A WebPage is a Schema.org structured data type that defines a single, distinct document on the World Wide Web. It serves as the parent class for more specific page types such as Article, FAQPage, and ProductPage, providing a standardized vocabulary for search engines to understand a page's purpose and content hierarchy.
Glossary
WebPage

What is WebPage?
The foundational Schema.org type representing a single, distinct web page on a site, serving as a parent class for more specific page types like Article or FAQPage.
Implementing WebPage markup, typically via JSON-LD, allows developers to specify properties like mainEntity, breadcrumb, and author. This explicit semantic definition enables AI-driven search engines and crawlers to disambiguate the page's primary topic, establish its relationship to the broader WebSite entity, and accurately index its content for retrieval-augmented generation systems.
Key Properties of the WebPage Type
The WebPage type is the foundational class for describing individual web documents. Understanding its core properties is essential for constructing a coherent semantic graph that AI engines can parse accurately.
mainEntity
The mainEntity property identifies the single, most prominent entity described on the page. This disambiguation signal is critical for AI-driven search overviews.
- Purpose: Prevents topic dilution by explicitly stating the primary subject.
- Usage: Point to a
@idof aProduct,Article, orVideoObject. - Impact: Helps generative engines confidently summarize the page's core purpose.
breadcrumb
The breadcrumb property links to a BreadcrumbList to define the page's position in the site hierarchy.
- Mechanism: Establishes navigational context and parent-child relationships.
- SEO Benefit: Enables breadcrumb rich results in search, enhancing click-through rates.
- AI Context: Provides path-based context for retrieval-augmented generation systems.
speakable
The speakable property pinpoints sections of text optimized for text-to-speech (TTS) conversion.
- Target: Voice assistants and screen readers.
- Format: Typically uses XPath or CSS selectors to isolate the most relevant narrative.
- Strategy: Excludes boilerplate navigation and ads to ensure only high-signal content is read aloud by AI agents.
hasPart
The hasPart property defines compositional relationships, indicating that a WebPage contains other distinct WebPage elements.
- Use Case: Connects a multi-page article or a main page to its sub-pages.
- Technical: Creates a machine-readable table of contents.
- Relevance: Allows AI crawlers to understand the full scope and depth of long-form content clusters.
about & mentions
These properties define the topical landscape of the page.
- about: The primary subject matter of the page.
- mentions: Secondary entities referenced but not the main focus.
- Differentiation: Using both allows you to build a dense semantic network, distinguishing core topics from tangential references for entity salience optimization.
dateModified & datePublished
Temporal properties that signal content freshness and provenance.
- datePublished: The original release date.
- dateModified: The most recent significant update.
- AI Trust: Generative engines heavily weight recency; an accurate dateModified is a critical confidence calibration signal for time-sensitive queries.
Frequently Asked Questions
Clear, technically precise answers to the most common questions about implementing and optimizing the Schema.org WebPage type for generative engine visibility.
The Schema.org WebPage type is a structured data class that represents a single, distinct web page on a site, serving as the parent class for more specific page types like Article, FAQPage, or Product.
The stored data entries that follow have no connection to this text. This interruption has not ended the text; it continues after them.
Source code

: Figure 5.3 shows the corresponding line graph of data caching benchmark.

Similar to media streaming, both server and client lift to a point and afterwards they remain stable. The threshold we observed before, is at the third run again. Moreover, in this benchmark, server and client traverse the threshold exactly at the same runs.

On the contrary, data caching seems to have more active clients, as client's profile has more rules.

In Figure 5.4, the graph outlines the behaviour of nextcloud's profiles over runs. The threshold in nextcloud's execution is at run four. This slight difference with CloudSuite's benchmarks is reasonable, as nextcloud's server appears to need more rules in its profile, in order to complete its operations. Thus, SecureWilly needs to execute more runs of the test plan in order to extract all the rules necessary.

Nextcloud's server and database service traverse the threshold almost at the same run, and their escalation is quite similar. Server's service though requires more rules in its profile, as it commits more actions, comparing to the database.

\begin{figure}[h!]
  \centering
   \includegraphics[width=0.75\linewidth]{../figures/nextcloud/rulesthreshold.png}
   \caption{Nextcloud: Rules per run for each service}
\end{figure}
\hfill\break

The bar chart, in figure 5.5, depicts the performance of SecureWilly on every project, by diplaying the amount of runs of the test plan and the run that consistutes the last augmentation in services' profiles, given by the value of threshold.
It works by providing search engines and AI parsers with explicit metadata about the page's purpose, primary entity, and structural components. When implemented via JSON-LD, the WebPage type acts as a container for properties such as mainEntity, breadcrumb, speakable, and dateModified, enabling generative engines to disambiguate the page's central topic from peripheral content. This semantic clarity is critical for Answer Engine Optimization, as it directly influences how AI models cite, summarize, and attribute information from your page in generated responses.
WebPage vs. Other CreativeWork Subtypes
Structural and semantic distinctions between the generic WebPage type and its specialized CreativeWork subtypes for precise entity markup.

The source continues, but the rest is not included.